In May 2011, pensions minister Steve Webb raised concerns about the enhanced transfer value market. The Department for Work and Pensions followed this up by conducting research and concluded there were issues that needed to be addressed.
Rather than imposing a regulatory solution, it was agreed that an industryled code of practice would be a better way forward. After many months, a code was drawn up, the minister signed it off and it was published in early June.
Some of the areas of concern were misleading communications, that the opportunistic timing of communications might drive acceptance (more than usual were sent out when people might be strapped for cash, for example, pre and post-Christmas, and that cash inducements appeared to encourage scheme members to accept the offer whether it was in their best interests or not. A disproportionately large number were also processed as insistent clients.

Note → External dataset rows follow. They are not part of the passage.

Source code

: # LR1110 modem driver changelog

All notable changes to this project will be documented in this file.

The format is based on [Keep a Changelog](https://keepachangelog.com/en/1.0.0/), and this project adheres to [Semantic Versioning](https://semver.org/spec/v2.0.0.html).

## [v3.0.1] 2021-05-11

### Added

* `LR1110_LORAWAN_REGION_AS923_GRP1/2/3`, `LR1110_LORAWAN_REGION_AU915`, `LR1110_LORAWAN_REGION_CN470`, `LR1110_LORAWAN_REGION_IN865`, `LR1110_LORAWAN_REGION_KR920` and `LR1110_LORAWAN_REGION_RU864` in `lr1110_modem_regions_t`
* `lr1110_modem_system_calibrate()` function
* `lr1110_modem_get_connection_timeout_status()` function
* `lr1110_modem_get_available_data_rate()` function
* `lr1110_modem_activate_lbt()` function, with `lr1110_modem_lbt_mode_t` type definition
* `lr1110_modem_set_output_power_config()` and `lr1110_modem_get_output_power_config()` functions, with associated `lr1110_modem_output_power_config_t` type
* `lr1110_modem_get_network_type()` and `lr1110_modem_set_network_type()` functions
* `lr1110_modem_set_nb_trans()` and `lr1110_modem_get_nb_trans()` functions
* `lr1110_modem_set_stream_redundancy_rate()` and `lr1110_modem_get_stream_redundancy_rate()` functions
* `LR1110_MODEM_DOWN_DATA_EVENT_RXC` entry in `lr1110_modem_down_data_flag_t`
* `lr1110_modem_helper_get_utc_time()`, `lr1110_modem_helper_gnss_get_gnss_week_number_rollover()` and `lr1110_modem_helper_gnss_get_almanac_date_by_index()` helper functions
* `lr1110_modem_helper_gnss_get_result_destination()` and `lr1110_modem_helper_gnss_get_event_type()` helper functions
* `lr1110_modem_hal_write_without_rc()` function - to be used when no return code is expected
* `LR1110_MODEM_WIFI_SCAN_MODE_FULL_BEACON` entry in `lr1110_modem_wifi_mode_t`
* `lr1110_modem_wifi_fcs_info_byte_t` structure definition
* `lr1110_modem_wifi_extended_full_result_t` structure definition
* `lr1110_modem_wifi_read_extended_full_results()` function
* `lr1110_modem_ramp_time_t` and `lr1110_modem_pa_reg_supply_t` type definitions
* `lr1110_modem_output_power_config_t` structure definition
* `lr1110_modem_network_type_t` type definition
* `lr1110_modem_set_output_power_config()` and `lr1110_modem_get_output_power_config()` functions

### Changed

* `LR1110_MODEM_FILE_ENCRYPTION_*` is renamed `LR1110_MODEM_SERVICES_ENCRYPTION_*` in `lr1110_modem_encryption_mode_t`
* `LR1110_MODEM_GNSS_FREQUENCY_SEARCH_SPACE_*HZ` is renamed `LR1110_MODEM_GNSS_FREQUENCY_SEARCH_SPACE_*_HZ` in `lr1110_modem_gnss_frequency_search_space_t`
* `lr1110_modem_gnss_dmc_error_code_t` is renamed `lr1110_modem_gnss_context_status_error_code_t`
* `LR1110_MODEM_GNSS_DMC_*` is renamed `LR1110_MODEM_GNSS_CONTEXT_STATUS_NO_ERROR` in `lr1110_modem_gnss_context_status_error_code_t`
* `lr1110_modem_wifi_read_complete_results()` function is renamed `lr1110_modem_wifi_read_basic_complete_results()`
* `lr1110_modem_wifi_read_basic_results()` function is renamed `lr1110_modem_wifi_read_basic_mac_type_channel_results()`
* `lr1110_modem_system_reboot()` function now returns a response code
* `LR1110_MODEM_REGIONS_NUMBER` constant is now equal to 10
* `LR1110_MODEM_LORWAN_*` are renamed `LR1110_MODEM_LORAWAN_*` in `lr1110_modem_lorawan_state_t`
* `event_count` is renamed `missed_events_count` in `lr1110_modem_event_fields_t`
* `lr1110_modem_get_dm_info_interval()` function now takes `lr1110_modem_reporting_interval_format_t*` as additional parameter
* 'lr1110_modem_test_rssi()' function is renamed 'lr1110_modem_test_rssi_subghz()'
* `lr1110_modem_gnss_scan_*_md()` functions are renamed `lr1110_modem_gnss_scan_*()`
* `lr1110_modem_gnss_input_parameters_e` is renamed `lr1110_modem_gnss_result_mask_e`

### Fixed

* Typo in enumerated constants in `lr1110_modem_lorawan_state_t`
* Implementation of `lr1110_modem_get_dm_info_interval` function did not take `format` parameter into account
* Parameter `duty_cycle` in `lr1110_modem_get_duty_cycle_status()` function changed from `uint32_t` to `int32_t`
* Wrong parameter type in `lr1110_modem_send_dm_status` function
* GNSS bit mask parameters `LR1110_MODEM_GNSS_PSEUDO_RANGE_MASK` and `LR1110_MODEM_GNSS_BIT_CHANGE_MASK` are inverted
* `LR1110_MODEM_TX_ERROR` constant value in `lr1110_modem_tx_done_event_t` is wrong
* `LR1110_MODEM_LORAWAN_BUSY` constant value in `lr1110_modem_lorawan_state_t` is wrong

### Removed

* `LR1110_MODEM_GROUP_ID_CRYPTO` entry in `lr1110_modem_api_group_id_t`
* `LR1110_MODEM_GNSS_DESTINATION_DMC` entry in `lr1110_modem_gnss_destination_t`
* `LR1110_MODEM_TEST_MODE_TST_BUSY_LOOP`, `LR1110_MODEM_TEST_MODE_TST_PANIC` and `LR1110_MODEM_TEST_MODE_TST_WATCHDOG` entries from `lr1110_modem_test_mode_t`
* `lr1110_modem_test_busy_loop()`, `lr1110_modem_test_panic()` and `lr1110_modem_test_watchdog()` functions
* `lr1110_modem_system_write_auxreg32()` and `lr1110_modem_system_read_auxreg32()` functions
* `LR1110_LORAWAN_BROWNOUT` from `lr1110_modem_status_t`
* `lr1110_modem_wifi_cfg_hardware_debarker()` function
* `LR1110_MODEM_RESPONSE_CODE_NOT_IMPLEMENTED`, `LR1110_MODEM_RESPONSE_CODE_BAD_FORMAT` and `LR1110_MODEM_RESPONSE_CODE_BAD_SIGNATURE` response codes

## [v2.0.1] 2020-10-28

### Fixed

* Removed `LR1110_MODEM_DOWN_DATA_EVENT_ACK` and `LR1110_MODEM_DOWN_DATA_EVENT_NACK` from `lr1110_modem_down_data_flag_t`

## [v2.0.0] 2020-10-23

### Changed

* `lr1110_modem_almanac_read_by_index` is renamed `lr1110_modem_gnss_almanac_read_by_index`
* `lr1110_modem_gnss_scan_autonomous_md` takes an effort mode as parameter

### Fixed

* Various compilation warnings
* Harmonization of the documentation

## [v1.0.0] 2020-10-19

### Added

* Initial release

The code builds protection for the consumer over advice, recognising the value that advisers can add. It consists of seven principles, which include:
1. No cash incentives should be offered that are contingent on the member’s decision to accept the offer
2. For transfer exercises, advice should be provided to the member
3. Communications with members should be fair, clear, unbiased and straightforward
4. Records should be retained by the parties involved so that an audit trail is maintained. When advice is provided, the advisers should record and report on insistent customers to other parties
5. Exercises should allow sufficient time for members to make up their mind with no undue pressure applied
6. Incentive exercises should only be offered to members who are over age 80 on an “opt-in” basis. Advisers should adhere to a vulnerable client policy when providing advice
7. All parties involved in an incentive exercise should ensure they are aware of their roles and responsibilities and act in good faith in the areas over which they have direct control
There has been bad practice in this area and that advice is required in the process has to be good news for consumers and advisers. For advisers, there is the obvious benefit of a potential increase in business and for consumers, particularly those that are vulnerable and may be coerced into accepting an offer, there will be the peace of mind that they are receiving advice on something that they will find difficult to understand alone.
As the code is not statutory, success will depend on the buy-in of all parties involved, including employers. Failure to make this work could result in regulatory intervention so it will benefit the industry to get this right.